President, Jamiat Ulema-e-Islam Bangladesh
- In office 12 November 2001 – 20 May 2005
- Preceded by: Abdul Karim
- Succeeded by: Muhiuddin Khan (Acting)

Personal details
- Born: 1928 Bishwanath, Sylhet
- Died: 20 May 2005 (aged 76–77)
- Party: Jamiat Ulema-e-Islam Bangladesh
- Education: Al-Jamiatul Ahlia Darul Ulum Moinul Islam

Personal life
- Parents: Jawad Ullah (father); Habibunnesa alias Jaitun Bibi (mother);
- Main interest: Politics
- Notable work: Monthly Al Farooq

Religious life
- Denomination: Sunni
- Jurisprudence: Hanafi
- Movement: Deobandi

Senior posting
- Disciple of: Abdul Karim

= Ashraf Ali Bishwanathi =

Bangladeshi Islamic scholar (1928–2005)

Ashraf Ali Bishwanathi (1928–2005) was a Bangladeshi Deobandi Islamic scholar, educator, politician and religious writer. He was called "Baba-e Jamiat" in order to lay the foundation of Jamiat Ulema-e-Islam Bangladesh in East Pakistan and present day Bangladesh. He was also the president of the party for 2001 to 2005. He was also the founder of Jamia Islamia Darul Uloom Madania Bishwanath, Madania Qawmia Mahila Madrasa and the literary magazine Monthly Al Farooq.

== Biography ==
Ashraf Ali Bishwanathi was born in 1928 in a Muslim family in Ghargaon village under Bishwanath Upazila in Sylhet. His father Jawad Ullah and mother Habibunnesa alias Jaitun Bibi. After studying at Ranaping Arabia Hussainiya Madrasa Dhaka up to Meshkat Jamat, he was admitted in Al-Jamiatul Ahlia Darul Ulum Moinul Islam. In 1949, he completed Dawra-e Hadith (Masters) from there. Among his teachers are Mufti Faizullah, Ahmadul Haq, Shah Abdul Wahhab.

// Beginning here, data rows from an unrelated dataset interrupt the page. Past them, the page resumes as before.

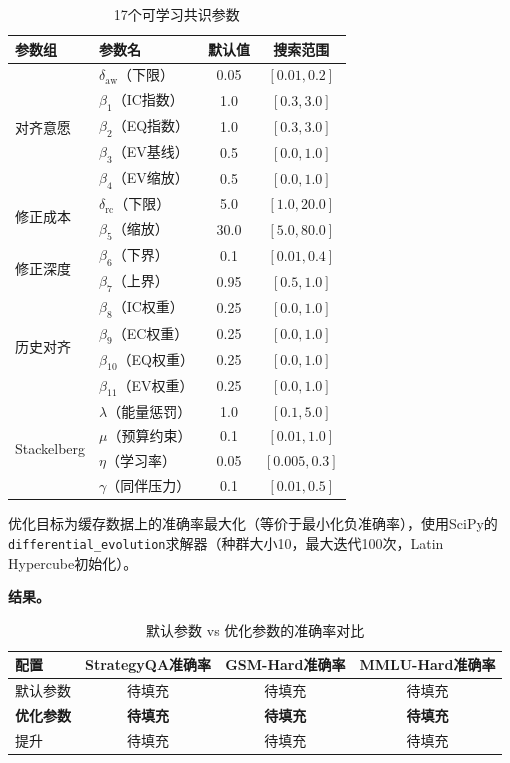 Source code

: \documentclass[12pt,a4paper,UTF8,fontset=fandol]{ctexart}
\begin{document}
\begin{table}[H]
\centering
\caption{17个可学习共识参数}\label{tab:params}
\begin{tabular}{llcc}
\toprule
参数组 & 参数名 & 默认值 & 搜索范围 \\
\midrule
\multirow{5}{*}{对齐意愿} & $\delta_{\text{aw}}$（下限） & 0.05 & $[0.01, 0.2]$ \\
& $\beta_1$（IC指数） & 1.0 & $[0.3, 3.0]$ \\
& $\beta_2$（EQ指数） & 1.0 & $[0.3, 3.0]$ \\
& $\beta_3$（EV基线） & 0.5 & $[0.0, 1.0]$ \\
& $\beta_4$（EV缩放） & 0.5 & $[0.0, 1.0]$ \\
\midrule
\multirow{2}{*}{修正成本} & $\delta_{\text{rc}}$（下限） & 5.0 & $[1.0, 20.0]$ \\
& $\beta_5$（缩放） & 30.0 & $[5.0, 80.0]$ \\
\midrule
\multirow{2}{*}{修正深度} & $\beta_6$（下界） & 0.1 & $[0.01, 0.4]$ \\
& $\beta_7$（上界） & 0.95 & $[0.5, 1.0]$ \\
\midrule
\multirow{4}{*}{历史对齐} & $\beta_8$（IC权重） & 0.25 & $[0.0, 1.0]$ \\
& $\beta_9$（EC权重） & 0.25 & $[0.0, 1.0]$ \\
& $\beta_{10}$（EQ权重） & 0.25 & $[0.0, 1.0]$ \\
& $\beta_{11}$（EV权重） & 0.25 & $[0.0, 1.0]$ \\
\midrule
\multirow{4}{*}{Stackelberg} & $\lambda$（能量惩罚） & 1.0 & $[0.1, 5.0]$ \\
& $\mu$（预算约束） & 0.1 & $[0.01, 1.0]$ \\
& $\eta$（学习率） & 0.05 & $[0.005, 0.3]$ \\
& $\gamma$（同伴压力） & 0.1 & $[0.01, 0.5]$ \\
\bottomrule
\end{tabular}
\end{table}

优化目标为缓存数据上的准确率最大化（等价于最小化负准确率），使用SciPy的\texttt{differential\_evolution}求解器（种群大小10，最大迭代100次，Latin Hypercube初始化）。

\textbf{结果。}

\begin{table}[H]
\centering
\caption{默认参数 vs 优化参数的准确率对比}\label{tab:exp2_result}
\begin{tabular}{lccc}
\toprule
配置 & StrategyQA准确率 & GSM-Hard准确率 & MMLU-Hard准确率 \\
\midrule
默认参数 & 待填充 & 待填充 & 待填充 \\
\textbf{优化参数} & \textbf{待填充} & \textbf{待填充} & \textbf{待填充} \\
提升 & 待填充 & 待填充 & 待填充 \\
\bottomrule
\end{tabular}
\end{table}
\end{document}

He started his career in 1950 by teaching at Darussalam Galmukapan Madrasa. He taught for 3 years at Jamia Tawakkulia Renga. In 1958, he taught at Parkul Madrasa for one year. In the same year, he reopened Bishwanath M.E. madrasa and was the principal until his death, whose present name is Jamia Islamia Darul Uloom Madania Bishwanath. He established Madania Qawmia Women's Madrasa as the women's branch of the Madania Bishwanath. He became active in politics from his student life. At his invitation, the journey of Jamiat Ulema-e-Islam Sylhet started in the East Pakistan on November 1, 1964, at the Hawapara Mosque. He was its general secretary. In 1975, he was elected its central vice-president. He became the party's executive president in 2000 and acting president in 2001, and permanent president in 2002.

He died on 20 May 2005.

== Literary works ==
He has been involved in writing since his student life. In 1998, he founded the monthly literary magazine Al Farooq. His books include:
- Islam vs Socialism and Democracy
- Text List of Madrasatul Banat (1992)
- A Brief Introduction to Jamiat Ulama Islam (1988)
- First read of Maktab (1983)
- Musafir's Prayers (1996)
- Iraq in the Mirror of Memory (1995)
- A Brief introduction of Edara etc.